Tonight I played a couple hours of Ys V The Lost City of Sand for the SNES. If you saw me talking about the Ys series chronology, you might remember that this is is the one THAT ISN’T ON IT, because it has never gotten an official release outside of Japan, but we live in a magical time where lots of people have translated games, and so I downloaded that and off we went.

Man, this game is pretty cool. I mean, it’svery different from other Ys games, but that is OK. It is Super Nintendo as fuck, right down to having weird menus that aren’t as bad as Legend of Mana, but are clearly from the same school of barely usable menu design. The music is very SNES, and that’s not always a good thing, as Flacom knew what to do with a Megadrive a lot more than with a SNES. It’s not terrible, but it also does not rock, as Bob Pollard says at the beginning of Propellor.

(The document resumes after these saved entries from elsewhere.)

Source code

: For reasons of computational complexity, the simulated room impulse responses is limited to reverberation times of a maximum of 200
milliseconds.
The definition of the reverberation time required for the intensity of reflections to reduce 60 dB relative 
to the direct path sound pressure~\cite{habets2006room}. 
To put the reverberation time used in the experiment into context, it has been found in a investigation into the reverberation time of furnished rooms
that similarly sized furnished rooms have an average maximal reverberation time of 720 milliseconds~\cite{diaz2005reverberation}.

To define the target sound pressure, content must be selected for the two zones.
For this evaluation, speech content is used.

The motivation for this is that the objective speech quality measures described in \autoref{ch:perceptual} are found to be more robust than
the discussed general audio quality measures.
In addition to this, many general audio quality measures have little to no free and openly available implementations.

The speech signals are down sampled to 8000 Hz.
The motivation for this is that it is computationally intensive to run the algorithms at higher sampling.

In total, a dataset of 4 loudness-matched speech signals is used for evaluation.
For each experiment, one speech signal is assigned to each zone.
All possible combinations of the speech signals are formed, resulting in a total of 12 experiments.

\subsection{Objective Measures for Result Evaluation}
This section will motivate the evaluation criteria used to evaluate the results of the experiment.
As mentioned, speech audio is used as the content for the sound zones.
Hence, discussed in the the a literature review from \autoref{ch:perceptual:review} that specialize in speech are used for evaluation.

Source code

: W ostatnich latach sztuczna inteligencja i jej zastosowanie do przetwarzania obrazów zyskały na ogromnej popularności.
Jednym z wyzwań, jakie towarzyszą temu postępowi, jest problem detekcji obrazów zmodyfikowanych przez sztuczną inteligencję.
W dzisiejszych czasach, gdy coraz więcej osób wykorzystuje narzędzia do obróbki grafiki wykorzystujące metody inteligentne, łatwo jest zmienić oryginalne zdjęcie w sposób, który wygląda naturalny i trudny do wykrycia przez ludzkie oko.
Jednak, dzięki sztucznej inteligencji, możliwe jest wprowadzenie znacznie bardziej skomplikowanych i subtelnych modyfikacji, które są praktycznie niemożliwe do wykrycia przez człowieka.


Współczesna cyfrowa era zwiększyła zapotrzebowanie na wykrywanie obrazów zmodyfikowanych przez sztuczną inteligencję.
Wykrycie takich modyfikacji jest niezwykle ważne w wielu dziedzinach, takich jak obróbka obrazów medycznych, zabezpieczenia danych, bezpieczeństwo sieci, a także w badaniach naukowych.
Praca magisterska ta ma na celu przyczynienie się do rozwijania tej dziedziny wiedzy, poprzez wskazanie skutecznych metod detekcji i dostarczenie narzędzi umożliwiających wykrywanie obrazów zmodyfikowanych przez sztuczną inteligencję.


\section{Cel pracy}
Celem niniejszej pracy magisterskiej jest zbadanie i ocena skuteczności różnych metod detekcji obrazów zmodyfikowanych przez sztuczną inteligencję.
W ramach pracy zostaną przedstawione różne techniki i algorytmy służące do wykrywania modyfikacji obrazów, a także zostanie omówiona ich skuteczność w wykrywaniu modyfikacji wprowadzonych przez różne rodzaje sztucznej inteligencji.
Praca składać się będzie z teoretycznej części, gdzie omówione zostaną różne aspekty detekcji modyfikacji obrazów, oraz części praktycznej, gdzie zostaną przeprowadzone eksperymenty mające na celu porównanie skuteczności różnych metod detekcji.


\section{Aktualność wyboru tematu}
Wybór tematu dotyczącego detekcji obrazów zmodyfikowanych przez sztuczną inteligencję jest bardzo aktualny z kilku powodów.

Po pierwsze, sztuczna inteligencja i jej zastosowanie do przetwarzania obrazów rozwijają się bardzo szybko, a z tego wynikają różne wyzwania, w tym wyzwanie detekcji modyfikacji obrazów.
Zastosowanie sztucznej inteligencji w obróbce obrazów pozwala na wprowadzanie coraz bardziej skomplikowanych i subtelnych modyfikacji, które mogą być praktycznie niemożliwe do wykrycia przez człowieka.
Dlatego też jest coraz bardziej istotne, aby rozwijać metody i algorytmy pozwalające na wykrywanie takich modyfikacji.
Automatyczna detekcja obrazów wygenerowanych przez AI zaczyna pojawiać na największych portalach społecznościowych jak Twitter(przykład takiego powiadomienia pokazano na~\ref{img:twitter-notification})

What this game does have, seemingly unqieu compared to like…every other Ys game, is a magic system and a weird leveling system. The magic system involved combining different crystals to make new spells and then attaching them to your sword in a way that feels…really Sorcerian*, which I did not expect that. I have two spells now, one of which is a fireball; the other is called Ravine and does something to the whole screen and I don’t even know what.

The leveling system is…Xanadu??? Like really, you level melee and magic separately and it just feels very much like Xanadu in terms of wanting to balance your effort, because your stats level based on which one you use. You don’t get magic for the first good chunk of the game though, which led to Adol getting this stat sheet, which I fell is pretty perfect for the Adventurer Himbo King himself:

You don’t even need to know what those numbers mean (I sure don’t) to see that 5 in INT and know that everything is alright alright alright for our boy.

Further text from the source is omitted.